Wenn eine Scheinselbstständigkeit vorliegt und durch die entsprechenden Stellen nachgewiesen werden kann, müssen sowohl Auftraggeber als auch Auftragnehmer mit erheblichen rechtlichen und finanziellen Konsequenzen rechnen.

Der Auftraggeber muss bis zu 4 Jahre rückwirkend die Beiträge zur Sozialversicherung zahlen, auch kann das Finanzamt für diesen Zeitraum Lohnsteuernachzahlungen einfordern. Wenn eine vorsätzliche Scheinselbstständigkeit nachgewiesen werden kann, drohen außerdem noch Bußgelder, Gefängnisstrafen und Rückzahlungsforderungen für bis zu 30 Jahre. Der Auftragnehmer haftet maximal 3 Monate rückwirkend für nicht gezahlte Sozialversicherungsbeiträge.

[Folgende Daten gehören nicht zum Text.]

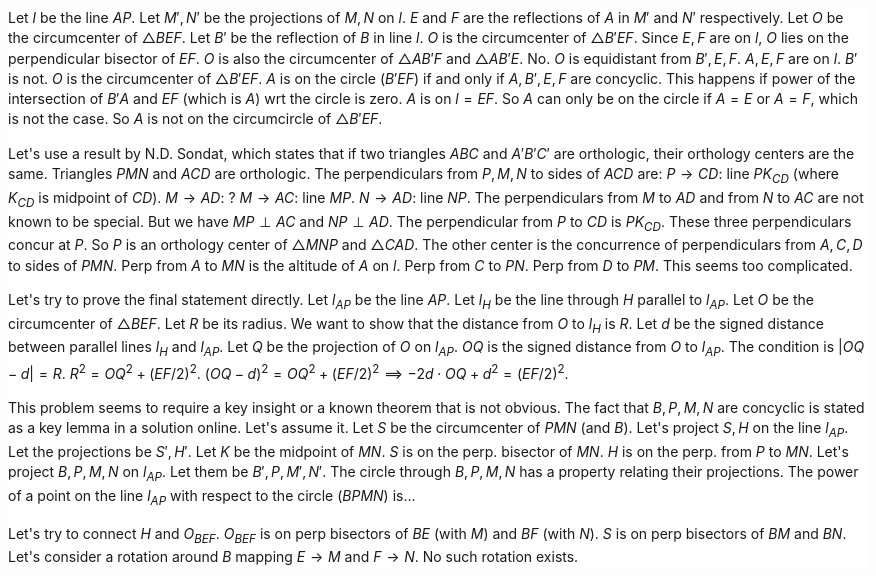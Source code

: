 Let $l$ be the line $AP$. Let $M', N'$ be the projections of $M,N$ on $l$.
$E$ and $F$ are the reflections of $A$ in $M'$ and $N'$ respectively.
Let $O$ be the circumcenter of $\triangle BEF$.
Let $B'$ be the reflection of $B$ in line $l$. $O$ is the circumcenter of $\triangle B'EF$.
Since $E,F$ are on $l$, $O$ lies on the perpendicular bisector of $EF$.
$O$ is also the circumcenter of $\triangle AB'F$ and $\triangle AB'E$. No.
$O$ is equidistant from $B', E, F$.
$A, E, F$ are on $l$. $B'$ is not. $O$ is the circumcenter of $\triangle B'EF$.
$A$ is on the circle $(B'EF)$ if and only if $A,B',E,F$ are concyclic.
This happens if power of the intersection of $B'A$ and $EF$ (which is $A$) wrt the circle is zero.
$A$ is on $l=EF$. So $A$ can only be on the circle if $A=E$ or $A=F$, which is not the case.
So $A$ is not on the circumcircle of $\triangle B'EF$.

Let's use a result by N.D. Sondat, which states that if two triangles $ABC$ and $A'B'C'$ are orthologic, their orthology centers are the same.
Triangles $PMN$ and $ACD$ are orthologic.
The perpendiculars from $P,M,N$ to sides of $ACD$ are:
$P \to CD$: line $PK_{CD}$ (where $K_{CD}$ is midpoint of $CD$).
$M \to AD$: ?
$M \to AC$: line $MP$.
$N \to AD$: line $NP$.
The perpendiculars from $M$ to $AD$ and from $N$ to $AC$ are not known to be special.
But we have $MP \perp AC$ and $NP \perp AD$.
The perpendicular from $P$ to $CD$ is $PK_{CD}$.
These three perpendiculars concur at $P$. So $P$ is an orthology center of $\triangle MN P$ and $\triangle CAD$.
The other center is the concurrence of perpendiculars from $A,C,D$ to sides of $PMN$.
Perp from $A$ to $MN$ is the altitude of $A$ on $l$.
Perp from $C$ to $PN$. Perp from $D$ to $PM$.
This seems too complicated.

Let's try to prove the final statement directly.
Let $l_{AP}$ be the line $AP$. Let $l_H$ be the line through $H$ parallel to $l_{AP}$.
Let $O$ be the circumcenter of $\triangle BEF$. Let $R$ be its radius.
We want to show that the distance from $O$ to $l_H$ is $R$.
Let $d$ be the signed distance between parallel lines $l_H$ and $l_{AP}$.
Let $Q$ be the projection of $O$ on $l_{AP}$. $OQ$ is the signed distance from $O$ to $l_{AP}$.
The condition is $|OQ-d|=R$.
$R^2 = OQ^2 + (EF/2)^2$.
$(OQ-d)^2 = OQ^2 + (EF/2)^2 \implies -2d \cdot OQ + d^2 = (EF/2)^2$.

This problem seems to require a key insight or a known theorem that is not obvious.
The fact that $B,P,M,N$ are concyclic is stated as a key lemma in a solution online. Let's assume it.
Let $S$ be the circumcenter of $PMN$ (and $B$).
Let's project $S, H$ on the line $l_{AP}$. Let the projections be $S', H'$.
Let $K$ be the midpoint of $MN$. $S$ is on the perp. bisector of $MN$. $H$ is on the perp. from $P$ to $MN$.
Let's project $B,P,M,N$ on $l_{AP}$. Let them be $B',P,M',N'$.
The circle through $B,P,M,N$ has a property relating their projections.
The power of a point on the line $l_{AP}$ with respect to the circle $(BPMN)$ is...

Let's try to connect $H$ and $O_{BEF}$.
$O_{BEF}$ is on perp bisectors of $BE$ (with $M$) and $BF$ (with $N$).
$S$ is on perp bisectors of $BM$ and $BN$.
Let's consider a rotation around $B$ mapping $E \to M$ and $F \to N$. No such rotation exists.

Die Selbstständigkeit des bisherigen Auftragnehmers endet. Ehemalige Selbstständige können nach der Feststellung einer Scheinselbstständigkeit ihren Arbeitnehmerstatus einklagen. Wenn der Prozess beim Arbeitsgericht Erfolg hat, erhält der ehemalige Selbstständige nachträglich zum Beginn des Beschäftigungsverhältnisses den Status eines Angestellten und besitzt somit alle Rechte der Mitarbeiter des Unternehmens des Auftraggebers. Dazu zählen Kündigungsschutz, Urlaubsanspruch oder Lohnfortzahlungsverpflichtung im Krankheitsfall. Außerdem erhält er Nettogehaltszahlungen in der Höhe des bisherigen Honorars. Da er nun aber kein Selbstständiger mehr ist, muss er sein Gewerbe beim Gewerbeamt abmelden. Auch endet die etwaige Mitgliedschaft bei der Industrie- und Handelskammer oder Handwerkskammer.

Bei Feststellung einer Scheinselbstständigkeit muss der Auftragnehmer bisher augestellte Rechnungen mit Umsatzsteuer berichtigen. Die ausgewiesene Umsatzsteuer wird als ungültig erklärt und die eventuelle Vorsteuer muss an das Finanzamt zurückgezahlt werden.


Sofern Sie hinsichtlich Ihrer Tätigkeit Bedenken haben, sollten Sie innerhalb von drei Monaten nach Aufnahme der unternehmerischen Tätigkeit bei der Deutschen Versicherung die Befreiung von der Rentenversicherungspflicht beantragen. Weiterhin ist eine Statusklärung ratsam. Formulare hierzu finden Sie auf der Seite der Deutschen Rentenversicherung.